A stimulus shot in the arm for Pike’s Peak veterans

With its stimulus spending, the Obama administration is looking to do two main things: put people to work immediately and create jobs for the future. The best stimulus projects do both.

A proposal being floated in Colorado Springs by a nonprofit counseling group called Pike’s Peak Behavioral Health puts its increasing population of military veteran clients and patients to work now with plans for work in the future, and has the added benefit of making something useful of foreclosed apartment projects around the state.

As reported by the New York Times yesterday:

[The group] wants to buy a half-built foreclosed apartment project near the Fort Carson Army base. Using military veterans to complete the construction project, the group would sell the buildings and use the proceeds to buy another property, and repeat the process.

The group also wants to hire veterans as “peer navigators” in a buddy system to guide wounded and troubled veterans into civilian life, helping them with things like job applications and the fine print at the department of motor vehicles.
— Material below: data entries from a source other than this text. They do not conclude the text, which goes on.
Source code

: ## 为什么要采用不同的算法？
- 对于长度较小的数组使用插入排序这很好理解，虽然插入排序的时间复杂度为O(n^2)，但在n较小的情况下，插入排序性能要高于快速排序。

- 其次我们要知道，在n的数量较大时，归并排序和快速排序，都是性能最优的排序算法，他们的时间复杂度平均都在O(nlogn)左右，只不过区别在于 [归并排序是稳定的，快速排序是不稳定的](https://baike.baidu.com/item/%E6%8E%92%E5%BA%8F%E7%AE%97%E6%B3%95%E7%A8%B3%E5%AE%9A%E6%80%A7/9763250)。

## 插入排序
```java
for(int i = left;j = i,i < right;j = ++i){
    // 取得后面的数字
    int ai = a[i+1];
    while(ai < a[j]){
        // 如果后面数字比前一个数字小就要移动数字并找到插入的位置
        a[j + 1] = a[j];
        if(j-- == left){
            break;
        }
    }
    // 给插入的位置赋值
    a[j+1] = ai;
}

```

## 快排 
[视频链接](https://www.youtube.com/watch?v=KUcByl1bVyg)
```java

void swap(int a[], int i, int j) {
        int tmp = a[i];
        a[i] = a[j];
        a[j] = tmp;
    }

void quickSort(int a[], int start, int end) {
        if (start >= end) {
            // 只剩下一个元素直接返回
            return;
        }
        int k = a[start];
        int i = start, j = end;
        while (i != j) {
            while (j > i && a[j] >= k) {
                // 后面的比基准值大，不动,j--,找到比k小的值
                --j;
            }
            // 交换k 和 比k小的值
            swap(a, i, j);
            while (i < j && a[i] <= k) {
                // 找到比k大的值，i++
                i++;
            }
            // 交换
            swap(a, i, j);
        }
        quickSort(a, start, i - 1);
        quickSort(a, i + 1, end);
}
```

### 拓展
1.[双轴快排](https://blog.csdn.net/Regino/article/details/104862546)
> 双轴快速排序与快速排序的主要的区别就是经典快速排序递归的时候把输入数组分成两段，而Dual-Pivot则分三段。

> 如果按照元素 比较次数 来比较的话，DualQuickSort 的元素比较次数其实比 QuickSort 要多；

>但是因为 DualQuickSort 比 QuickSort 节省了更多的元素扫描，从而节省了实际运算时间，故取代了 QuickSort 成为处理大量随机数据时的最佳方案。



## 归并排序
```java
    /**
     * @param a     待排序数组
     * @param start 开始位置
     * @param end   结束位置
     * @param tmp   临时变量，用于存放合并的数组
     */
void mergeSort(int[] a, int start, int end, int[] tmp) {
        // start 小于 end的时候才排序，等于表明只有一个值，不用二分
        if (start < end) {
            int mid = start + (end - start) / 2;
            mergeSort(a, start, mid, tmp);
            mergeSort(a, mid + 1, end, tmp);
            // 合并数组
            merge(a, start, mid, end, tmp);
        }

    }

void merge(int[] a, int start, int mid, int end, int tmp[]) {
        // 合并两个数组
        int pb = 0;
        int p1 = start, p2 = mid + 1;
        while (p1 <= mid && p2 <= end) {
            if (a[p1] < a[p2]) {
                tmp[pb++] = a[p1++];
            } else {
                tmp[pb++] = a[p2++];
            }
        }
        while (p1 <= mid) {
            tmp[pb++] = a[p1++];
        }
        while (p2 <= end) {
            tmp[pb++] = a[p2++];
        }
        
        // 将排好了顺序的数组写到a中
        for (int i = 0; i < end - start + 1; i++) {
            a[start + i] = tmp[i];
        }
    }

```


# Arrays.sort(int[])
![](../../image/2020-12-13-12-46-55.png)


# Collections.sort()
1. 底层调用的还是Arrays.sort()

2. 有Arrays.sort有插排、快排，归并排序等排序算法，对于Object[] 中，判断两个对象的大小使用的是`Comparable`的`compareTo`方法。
Pikes sees its main challenge now as getting a piece of … the $787 billion federal stimulus package beginning to filter down through state and local governments.

[T]he group’s leaders said it was a good time to think creatively. “We see a growing need,” said Jonathan Liebert, the deputy director of clinical services at a job training unit, “and just a whole lot of opportunity, too.”

All of that sounds doable and worthwhile. Yet, given the vagaries of government funding in general and of the enormous stimulus project in particular, it’s not clear the Pike’s Peak proposal will even rate among all the roads and alternative energy initiatives.

Whether the stimulus even has a place for the ideas Pikes is pursuing is not clear. The group is also trying to build support for a Department of Defense appropriations bill that would channel startup money to it, but its journey reflects what many midsize organizations, not well known beyond their home cities, are going through as they try to work the mysterious gears of federal financing at a time of economic upheaval and growing social need.

Is the office of Colorado Springs Rep. Doug Lamborn on the case?